Tesseract veraPDF Ghostscript ClamAV

Upload a document in JPG, PNG or PDF format and extract the text it contains or convert it to a PDF/A. Validate a PDF/A. Scan a PDF searching for potential threats. Configure how a group of images is preprocessed for the OCR (removing table borders, cropping a ticket, contrast, brightness, resizing), name this set of parameters and activate it on demand in interactive mode or by program. Ask us to add a specific postprocessing of the text extracted from your documents (clear text from a PDF or read from images by OCR) to verify the result or obtain formatted data output in a JSON or XML file which you will be able to feed directly to another service.

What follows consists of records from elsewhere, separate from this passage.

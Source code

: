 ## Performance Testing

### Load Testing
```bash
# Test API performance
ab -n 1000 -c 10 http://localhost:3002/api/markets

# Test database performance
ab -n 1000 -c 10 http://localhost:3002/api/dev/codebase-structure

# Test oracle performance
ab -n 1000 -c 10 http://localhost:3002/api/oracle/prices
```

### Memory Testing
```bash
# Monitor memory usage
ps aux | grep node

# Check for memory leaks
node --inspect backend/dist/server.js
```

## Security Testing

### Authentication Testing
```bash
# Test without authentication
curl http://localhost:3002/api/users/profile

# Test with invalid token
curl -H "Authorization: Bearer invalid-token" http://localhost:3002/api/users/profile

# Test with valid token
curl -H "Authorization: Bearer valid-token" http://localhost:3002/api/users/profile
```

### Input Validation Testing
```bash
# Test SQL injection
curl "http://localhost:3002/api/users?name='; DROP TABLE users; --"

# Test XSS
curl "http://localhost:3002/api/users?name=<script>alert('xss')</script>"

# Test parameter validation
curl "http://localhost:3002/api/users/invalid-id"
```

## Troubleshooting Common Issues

All functionalities are available for free in the interface of your personal space or by program as a paid service through a simple REST API. See the User's Guide. All communications are encrypted. Your files are inaccessible to others and automatically deleted passed a certain delay.

Tesseract is an open-source optical character recognition engine sponsored by Google since 2006.

The PDF/A is an ISO-standardized version of the PDF format specialized for use in the archiving and preservation of electronic documents.

The veraPDF consortium, led by the Open Preservation Foundation and the PDF Association, was created in response to the EU Commission's PREFORMA challenge to develop an open-source validator for the PDF/A format.

Ghostscript is a suite of software for processing Postscript and PDF files.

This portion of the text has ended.